Only one-quarter of high school seniors who took the ACT college admissions test this year scored high enough to be considered ready for college or the workforce.
U.S. Secretary of Education Arne Duncan called the finding "truly disturbing" in a statement to The Huffington Post. "This report demonstrates that we must be honest about our students’ performance and implement higher standards if we’re serious about improving educational outcomes," he said.
A report released Wednesday by the company that makes the ACT said 54 percent of 2013 high school graduates took the test. The ACT, a competitor to the SAT, measures college readiness on four benchmarks: English, reading, science and mathematics. Only 26 percent of students who took the test met all four benchmarks. Sixty-four percent hit the English goal, 44 percent made the mark in reading, 44 percent ranked in mathematics and 36 percent reached the science benchmark.
The results have been roughly the same since 2009. "We haven't made any significant gains over the last few years," Jon Erickson, president of ACT's education division, said in an interview Tuesday. "We need to make greater gains with ethnic minority groups."
The results foreshadow trouble as states prepare to implement the Common Core State Standards, a set of educational goals that holds students accountable to the ACT's specific definition of college and career readiness. By the end of the new school year, states that have agreed to teach Common Core will replace current standardized tests, considered by most educators to be watered down and easy -- with challenging Common Core exams.
As a consequence, states will likely see a drastic drop in standardized test scores, asNew York, already teaching Common Core, did earlier this month. Common Core test results likely will be even worse than those in the ACT report. The ACT generally tests college-bound students, who tend to be better academic achievers than peers.

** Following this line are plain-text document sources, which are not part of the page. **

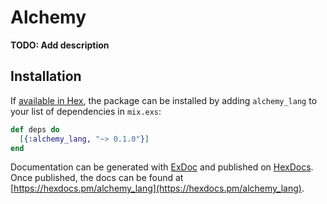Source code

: # Alchemy

**TODO: Add description**

## Installation

If [available in Hex](https://hex.pm/docs/publish), the package can be installed
by adding `alchemy_lang` to your list of dependencies in `mix.exs`:

```elixir
def deps do
  [{:alchemy_lang, "~> 0.1.0"}]
end
```

Documentation can be generated with [ExDoc](https://github.com/elixir-lang/ex_doc)
and published on [HexDocs](https://hexdocs.pm). Once published, the docs can
be found at [https://hexdocs.pm/alchemy_lang](https://hexdocs.pm/alchemy_lang).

"High schools are lying about what they're delivering to students," said Mark Schneider, a vice president of the research nonprofit American Institutes for Research who previously oversaw the federal government education research arm. "How many students are college-ready when they come out? It's a lot less than the 75 percent of students who are graduating."
The No Child Left Behind Act, which required schools to meet goals on standardized testing to receive federal money, "let states set standards low, and ... they downright lied about proficiency," Schneider said.
ACT defines college preparedness as having a 50 percent or higher chance of earning a B in a college course, or having a 75 percent or greater chance of earning a C. Erickson said ACT arrived at the definition by analyzing survey data collected from American colleges.
Mike Cohen, the president of Achieve, a nonprofit organization contracted to help states write Common Core standards, said Common Core should help students perform better on exams like the ACT. "ACT expectations correspond pretty closely to where the Common Core ended up," Cohen said. "Common Core will give students a higher likelihood of entering college and succeeding in first-year courses."
In 31 states, at least 40 percent of high school seniors took the ACT. But more than half of students met three or more of the test benchmarks in only two of those states, the report said. In eight of the states, from 40 percent to 49 percent of graduates met three or four of the goals.
"In no state did more than 56 percent of ACT-tested graduates meet three or four benchmarks," the report said. The scores closely correlated with the schools the students attended, the courses they took, the grades they earned, and their parents' education, which is often a proxy for income.
This year's tested group is the most diverse in the test company's history, Erickson said.
Duncan said increasing diversity shows more students are taking steps to apply to college. But most minority students fared far worse than their white and Asian peers. Fewer than half of African-American, Hispanic and American Indian students met any of the benchmarks. The report said students across these ethnic groups generally have similar educational aspirations.
"Eighty-eight percent of the students want to go on to some significant higher education, but their skill level suggests they're going to have some issues there," Erickson said.
The report does not link students' scores to their life outcomes, which means it is impossible to know for sure whether these benchmarks are related to economic productivity. Erickson said the ACT is working to connect that data.
ACT's methodology has some skeptics.
"It's like pointing a shotgun at a football field," said Anthony Carnevale, a Georgetown University professor whose research on workforce skills has been cited by Duncan and other Common Core proponents. "The things mentioned in the ACT subject exams don't show up in tasks and activities of jobs. Any jobs. The one place where you'll need to know Algebra II is if you're teaching it."
The report's premise, Carnevale added, is an example of correlation and not causation. "If you take these courses, you are more likely to go to college, because the colleges require you to take these courses," Carnevale said. "And if you do well in high school and on the ACT, you go to college. And if you graduate from college, you're more likely to get a job. But these are all procedural requirements."
That system, Carnevale added, reproduces the privilege and disadvantages inherent in class and race. "The relationship between your ACT score and job skills is just not there," he said.